═══ Records to use

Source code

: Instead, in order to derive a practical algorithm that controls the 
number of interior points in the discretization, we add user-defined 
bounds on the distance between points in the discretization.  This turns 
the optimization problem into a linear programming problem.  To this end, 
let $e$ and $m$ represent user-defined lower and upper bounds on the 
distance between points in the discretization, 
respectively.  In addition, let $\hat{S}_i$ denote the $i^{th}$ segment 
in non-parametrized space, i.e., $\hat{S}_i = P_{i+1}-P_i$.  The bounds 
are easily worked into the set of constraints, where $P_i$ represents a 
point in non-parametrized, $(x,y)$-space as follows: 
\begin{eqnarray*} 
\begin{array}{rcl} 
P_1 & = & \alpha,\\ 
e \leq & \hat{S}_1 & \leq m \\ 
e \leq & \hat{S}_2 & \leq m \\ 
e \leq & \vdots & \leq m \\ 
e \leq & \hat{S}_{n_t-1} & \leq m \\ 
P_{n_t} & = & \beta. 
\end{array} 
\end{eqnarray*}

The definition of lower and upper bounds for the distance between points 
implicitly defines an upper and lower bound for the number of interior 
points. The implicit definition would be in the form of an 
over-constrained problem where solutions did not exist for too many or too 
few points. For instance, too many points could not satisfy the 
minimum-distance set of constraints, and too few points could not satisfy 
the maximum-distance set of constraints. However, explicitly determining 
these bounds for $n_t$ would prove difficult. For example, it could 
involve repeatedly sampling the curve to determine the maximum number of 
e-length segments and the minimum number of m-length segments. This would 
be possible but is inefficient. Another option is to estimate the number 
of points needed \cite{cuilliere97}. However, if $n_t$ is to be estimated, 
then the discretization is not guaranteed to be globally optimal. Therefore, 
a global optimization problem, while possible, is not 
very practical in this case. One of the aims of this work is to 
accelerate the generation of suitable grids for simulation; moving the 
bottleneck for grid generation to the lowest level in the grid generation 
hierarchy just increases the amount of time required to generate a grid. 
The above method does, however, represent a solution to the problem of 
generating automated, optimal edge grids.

══════

**What is expected**:
Copy each line in the entries above where "number" turns up.

**Answer box**:
number of interior points in the discretization, we add user-defined 
implicitly defines an upper and lower bound for the number of interior 
involve repeatedly sampling the curve to determine the maximum number of 
e-length segments and the minimum number of m-length segments. This would 
be possible but is inefficient. Another option is to estimate the number 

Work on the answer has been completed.